» **Task objective**
Your job is to write out each record precisely as it stands.

» **Stored data**
★ ★ ★
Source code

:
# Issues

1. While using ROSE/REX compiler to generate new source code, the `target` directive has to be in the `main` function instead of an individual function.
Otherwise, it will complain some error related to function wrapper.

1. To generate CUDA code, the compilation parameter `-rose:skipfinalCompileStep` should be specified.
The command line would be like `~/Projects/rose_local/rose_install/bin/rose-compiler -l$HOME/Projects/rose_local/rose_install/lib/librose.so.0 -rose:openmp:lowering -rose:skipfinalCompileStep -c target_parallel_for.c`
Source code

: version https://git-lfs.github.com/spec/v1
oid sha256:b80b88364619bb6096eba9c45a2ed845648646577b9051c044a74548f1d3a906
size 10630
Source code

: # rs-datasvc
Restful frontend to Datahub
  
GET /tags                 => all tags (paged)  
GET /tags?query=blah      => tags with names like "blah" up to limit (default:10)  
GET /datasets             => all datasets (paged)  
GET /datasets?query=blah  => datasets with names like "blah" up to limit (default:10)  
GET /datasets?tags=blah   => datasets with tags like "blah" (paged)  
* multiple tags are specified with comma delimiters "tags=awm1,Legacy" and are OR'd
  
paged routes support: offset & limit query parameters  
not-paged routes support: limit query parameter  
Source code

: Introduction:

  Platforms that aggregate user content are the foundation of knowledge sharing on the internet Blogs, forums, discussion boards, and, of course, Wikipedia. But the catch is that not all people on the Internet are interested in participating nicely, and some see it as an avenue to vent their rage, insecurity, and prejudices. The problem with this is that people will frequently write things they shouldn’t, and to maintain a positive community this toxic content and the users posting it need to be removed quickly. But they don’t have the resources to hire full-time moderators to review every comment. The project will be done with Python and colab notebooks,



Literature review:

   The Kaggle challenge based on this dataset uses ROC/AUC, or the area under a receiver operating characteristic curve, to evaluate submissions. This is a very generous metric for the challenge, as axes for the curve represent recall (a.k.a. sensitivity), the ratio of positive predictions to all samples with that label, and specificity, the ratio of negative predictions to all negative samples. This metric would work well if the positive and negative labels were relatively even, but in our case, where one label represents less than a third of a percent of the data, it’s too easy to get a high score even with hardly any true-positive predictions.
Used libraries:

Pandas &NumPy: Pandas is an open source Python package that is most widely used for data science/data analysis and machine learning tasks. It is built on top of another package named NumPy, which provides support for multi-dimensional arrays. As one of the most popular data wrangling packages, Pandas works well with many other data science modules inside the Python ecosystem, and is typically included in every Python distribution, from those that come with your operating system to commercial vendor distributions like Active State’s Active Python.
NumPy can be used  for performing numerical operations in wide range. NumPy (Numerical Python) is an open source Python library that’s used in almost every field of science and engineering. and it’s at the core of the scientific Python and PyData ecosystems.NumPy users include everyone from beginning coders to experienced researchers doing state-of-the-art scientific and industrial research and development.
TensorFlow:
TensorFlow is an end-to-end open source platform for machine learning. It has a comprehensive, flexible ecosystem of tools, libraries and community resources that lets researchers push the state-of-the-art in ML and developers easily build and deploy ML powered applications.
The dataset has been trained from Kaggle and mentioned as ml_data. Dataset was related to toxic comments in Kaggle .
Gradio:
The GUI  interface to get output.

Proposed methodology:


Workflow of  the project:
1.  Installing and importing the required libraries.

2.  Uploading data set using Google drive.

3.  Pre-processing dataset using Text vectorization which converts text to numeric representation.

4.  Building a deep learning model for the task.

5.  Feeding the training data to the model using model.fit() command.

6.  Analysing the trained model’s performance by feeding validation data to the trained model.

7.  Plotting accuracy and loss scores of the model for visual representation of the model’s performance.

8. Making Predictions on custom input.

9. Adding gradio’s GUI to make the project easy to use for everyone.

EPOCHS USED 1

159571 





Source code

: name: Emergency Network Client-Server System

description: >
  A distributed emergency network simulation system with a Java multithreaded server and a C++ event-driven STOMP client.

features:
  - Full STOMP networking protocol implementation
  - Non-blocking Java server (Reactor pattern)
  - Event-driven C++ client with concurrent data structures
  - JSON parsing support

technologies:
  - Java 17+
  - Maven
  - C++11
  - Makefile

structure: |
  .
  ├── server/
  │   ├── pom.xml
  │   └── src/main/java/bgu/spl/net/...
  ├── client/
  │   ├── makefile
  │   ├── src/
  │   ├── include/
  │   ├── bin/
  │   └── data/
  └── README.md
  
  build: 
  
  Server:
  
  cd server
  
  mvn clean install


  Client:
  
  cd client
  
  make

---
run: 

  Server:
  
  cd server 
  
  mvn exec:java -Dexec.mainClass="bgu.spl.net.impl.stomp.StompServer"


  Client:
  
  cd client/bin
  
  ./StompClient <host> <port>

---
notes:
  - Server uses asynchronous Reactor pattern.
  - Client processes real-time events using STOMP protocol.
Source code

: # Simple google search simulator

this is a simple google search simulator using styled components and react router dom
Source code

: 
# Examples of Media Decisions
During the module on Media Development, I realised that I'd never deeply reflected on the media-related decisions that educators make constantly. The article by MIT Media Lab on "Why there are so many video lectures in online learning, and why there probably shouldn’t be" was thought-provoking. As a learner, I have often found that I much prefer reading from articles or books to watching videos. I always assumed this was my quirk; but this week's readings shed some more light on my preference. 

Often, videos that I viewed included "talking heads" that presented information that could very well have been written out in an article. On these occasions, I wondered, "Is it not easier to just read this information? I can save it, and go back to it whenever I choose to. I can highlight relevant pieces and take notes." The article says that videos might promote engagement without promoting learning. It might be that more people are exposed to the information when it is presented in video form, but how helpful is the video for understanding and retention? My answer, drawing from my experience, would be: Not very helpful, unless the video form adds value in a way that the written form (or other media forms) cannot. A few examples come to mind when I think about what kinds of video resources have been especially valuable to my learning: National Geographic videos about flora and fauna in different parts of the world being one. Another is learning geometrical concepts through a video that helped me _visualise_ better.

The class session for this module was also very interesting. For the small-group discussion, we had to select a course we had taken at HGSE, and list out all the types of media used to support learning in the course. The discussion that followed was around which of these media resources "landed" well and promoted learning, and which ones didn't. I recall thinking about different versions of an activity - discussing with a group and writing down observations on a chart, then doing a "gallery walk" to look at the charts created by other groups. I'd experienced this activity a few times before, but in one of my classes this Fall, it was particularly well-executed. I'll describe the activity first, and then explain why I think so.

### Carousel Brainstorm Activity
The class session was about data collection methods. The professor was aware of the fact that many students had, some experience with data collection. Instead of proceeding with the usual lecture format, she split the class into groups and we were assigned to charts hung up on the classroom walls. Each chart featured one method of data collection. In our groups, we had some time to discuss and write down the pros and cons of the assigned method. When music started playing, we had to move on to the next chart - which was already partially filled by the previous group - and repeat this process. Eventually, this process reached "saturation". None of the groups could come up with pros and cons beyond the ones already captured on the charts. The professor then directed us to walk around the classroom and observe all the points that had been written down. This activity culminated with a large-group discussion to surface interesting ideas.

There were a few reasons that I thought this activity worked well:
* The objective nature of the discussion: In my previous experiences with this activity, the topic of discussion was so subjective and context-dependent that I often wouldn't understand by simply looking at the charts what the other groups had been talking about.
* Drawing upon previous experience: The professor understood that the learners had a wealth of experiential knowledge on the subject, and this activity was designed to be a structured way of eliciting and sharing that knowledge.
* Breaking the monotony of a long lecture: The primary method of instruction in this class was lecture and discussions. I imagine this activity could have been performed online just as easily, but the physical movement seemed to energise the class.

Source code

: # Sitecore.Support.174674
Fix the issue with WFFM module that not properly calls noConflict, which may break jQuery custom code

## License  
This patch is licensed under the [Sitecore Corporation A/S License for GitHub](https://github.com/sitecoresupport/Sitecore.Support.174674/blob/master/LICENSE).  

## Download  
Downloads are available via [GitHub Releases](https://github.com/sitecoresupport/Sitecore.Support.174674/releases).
★ ★ ★
» **Written response**
Source code

:
# Issues

1. While using ROSE/REX compiler to generate new source code, the `target` directive has to be in the `main` function instead of an individual function.
Otherwise, it will complain some error related to function wrapper.

1. To generate CUDA code, the compilation parameter `-rose:skipfinalCompileStep` should be specified.
The command line would be like `~/Projects/rose_local/rose_install/bin/rose-compiler -l$HOME/Projects/rose_local/rose_install/lib/librose.so.0 -rose:openmp:lowering -rose:skipfinalCompileStep -c target_parallel_for.c`
Source code

: version https://git-lfs.github.com/spec/v1
oid sha256:b80b88364619bb6096eba9c45a2ed845648646577b9051c044a74548f1d3a906
size 10630
Source code

: # rs-datasvc
Restful frontend to Datahub
  
GET /tags                 => all tags (paged)  
GET /tags?query=blah      => tags with names like "blah" up to limit (default:10)  
GET /datasets             => all datasets (paged)  
GET /datasets?query=blah  => datasets with names like "blah" up to limit (default:10)  
GET /datasets?tags=blah   => datasets with tags like "blah" (paged)  
* multiple tags are specified with comma delimiters "tags=awm1,Legacy" and are OR'd
  
paged routes support: offset & limit query parameters  
not-paged routes support: limit query parameter  
Source code

: Introduction:

  Platforms that aggregate user content are the foundation of knowledge sharing on the internet Blogs, forums, discussion boards, and, of course, Wikipedia. But the catch is that not all people on the Internet are interested in participating nicely, and some see it as an avenue to vent their rage, insecurity, and prejudices. The problem with this is that people will frequently write things they shouldn’t, and to maintain a positive community this toxic content and the users posting it need to be removed quickly. But they don’t have the resources to hire full-time moderators to review every comment. The project will be done with Python and colab notebooks,



Literature review:

   The Kaggle challenge based on this dataset uses ROC/AUC, or the area under a receiver operating characteristic curve, to evaluate submissions. This is a very generous metric for the challenge, as axes for the curve represent recall (a.k.a. sensitivity), the ratio of positive predictions to all samples with that label, and specificity, the ratio of negative predictions to all negative samples. This metric would work well if the positive and negative labels were relatively even, but in our case, where one label represents less than a third of a percent of the data, it’s too easy to get a high score even with hardly any true-positive predictions.
Used libraries:

Pandas &NumPy: Pandas is an open source Python package that is most widely used for data science/data analysis and machine learning tasks. It is built on top of another package named NumPy, which provides support for multi-dimensional arrays. As one of the most popular data wrangling packages, Pandas works well with many other data science modules inside the Python ecosystem, and is typically included in every Python distribution, from those that come with your operating system to commercial vendor distributions like Active State’s Active Python.
NumPy can be used  for performing numerical operations in wide range. NumPy (Numerical Python) is an open source Python library that’s used in almost every field of science and engineering. and it’s at the core of the scientific Python and PyData ecosystems.NumPy users include everyone from beginning coders to experienced researchers doing state-of-the-art scientific and industrial research and development.
TensorFlow:
TensorFlow is an end-to-end open source platform for machine learning. It has a comprehensive, flexible ecosystem of tools, libraries and community resources that lets researchers push the state-of-the-art in ML and developers easily build and deploy ML powered applications.
The dataset has been trained from Kaggle and mentioned as ml_data. Dataset was related to toxic comments in Kaggle .
Gradio:
The GUI  interface to get output.

Proposed methodology:


Workflow of  the project:
1.  Installing and importing the required libraries.

2.  Uploading data set using Google drive.

3.  Pre-processing dataset using Text vectorization which converts text to numeric representation.

4.  Building a deep learning model for the task.

5.  Feeding the training data to the model using model.fit() command.

6.  Analysing the trained model’s performance by feeding validation data to the trained model.

7.  Plotting accuracy and loss scores of the model for visual representation of the model’s performance.

8. Making Predictions on custom input.

9. Adding gradio’s GUI to make the project easy to use for everyone.

EPOCHS USED 1

159571 





Source code

: name: Emergency Network Client-Server System

description: >
  A distributed emergency network simulation system with a Java multithreaded server and a C++ event-driven STOMP client.

features:
  - Full STOMP networking protocol implementation
  - Non-blocking Java server (Reactor pattern)
  - Event-driven C++ client with concurrent data structures
  - JSON parsing support

technologies:
  - Java 17+
  - Maven
  - C++11
  - Makefile

structure: |
  .
  ├── server/
  │   ├── pom.xml
  │   └── src/main/java/bgu/spl/net/...
  ├── client/
  │   ├── makefile
  │   ├── src/
  │   ├── include/
  │   ├── bin/
  │   └── data/
  └── README.md
  
  build: 
  
  Server:
  
  cd server
  
  mvn clean install


  Client:
  
  cd client
  
  make

---
run: 

  Server:
  
  cd server 
  
  mvn exec:java -Dexec.mainClass="bgu.spl.net.impl.stomp.StompServer"


  Client:
  
  cd client/bin
  
  ./StompClient <host> <port>

---
notes:
  - Server uses asynchronous Reactor pattern.
  - Client processes real-time events using STOMP protocol.
Source code

: # Simple google search simulator

this is a simple google search simulator using styled components and react router dom
Source code

: 
# Examples of Media Decisions
During the module on Media Development, I realised that I'd never deeply reflected on the media-related decisions that educators make constantly. The article by MIT Media Lab on "Why there are so many video lectures in online learning, and why there probably shouldn’t be" was thought-provoking. As a learner, I have often found that I much prefer reading from articles or books to watching videos. I always assumed this was my quirk; but this week's readings shed some more light on my preference. 

Often, videos that I viewed included "talking heads" that presented information that could very well have been written out in an article. On these occasions, I wondered, "Is it not easier to just read this information? I can save it, and go back to it whenever I choose to. I can highlight relevant pieces and take notes." The article says that videos might promote engagement without promoting learning. It might be that more people are exposed to the information when it is presented in video form, but how helpful is the video for understanding and retention? My answer, drawing from my experience, would be: Not very helpful, unless the video form adds value in a way that the written form (or other media forms) cannot. A few examples come to mind when I think about what kinds of video resources have been especially valuable to my learning: National Geographic videos about flora and fauna in different parts of the world being one. Another is learning geometrical concepts through a video that helped me _visualise_ better.

The class session for this module was also very interesting. For the small-group discussion, we had to select a course we had taken at HGSE, and list out all the types of media used to support learning in the course. The discussion that followed was around which of these media resources "landed" well and promoted learning, and which ones didn't. I recall thinking about different versions of an activity - discussing with a group and writing down observations on a chart, then doing a "gallery walk" to look at the charts created by other groups. I'd experienced this activity a few times before, but in one of my classes this Fall, it was particularly well-executed. I'll describe the activity first, and then explain why I think so.

### Carousel Brainstorm Activity
The class session was about data collection methods. The professor was aware of the fact that many students had, some experience with data collection. Instead of proceeding with the usual lecture format, she split the class into groups and we were assigned to charts hung up on the classroom walls. Each chart featured one method of data collection. In our groups, we had some time to discuss and write down the pros and cons of the assigned method. When music started playing, we had to move on to the next chart - which was already partially filled by the previous group - and repeat this process. Eventually, this process reached "saturation". None of the groups could come up with pros and cons beyond the ones already captured on the charts. The professor then directed us to walk around the classroom and observe all the points that had been written down. This activity culminated with a large-group discussion to surface interesting ideas.

There were a few reasons that I thought this activity worked well:
* The objective nature of the discussion: In my previous experiences with this activity, the topic of discussion was so subjective and context-dependent that I often wouldn't understand by simply looking at the charts what the other groups had been talking about.
* Drawing upon previous experience: The professor understood that the learners had a wealth of experiential knowledge on the subject, and this activity was designed to be a structured way of eliciting and sharing that knowledge.
* Breaking the monotony of a long lecture: The primary method of instruction in this class was lecture and discussions. I imagine this activity could have been performed online just as easily, but the physical movement seemed to energise the class.

Source code

: # Sitecore.Support.174674
Fix the issue with WFFM module that not properly calls noConflict, which may break jQuery custom code

## License  
This patch is licensed under the [Sitecore Corporation A/S License for GitHub](https://github.com/sitecoresupport/Sitecore.Support.174674/blob/master/LICENSE).  

## Download  
Downloads are available via [GitHub Releases](https://github.com/sitecoresupport/Sitecore.Support.174674/releases).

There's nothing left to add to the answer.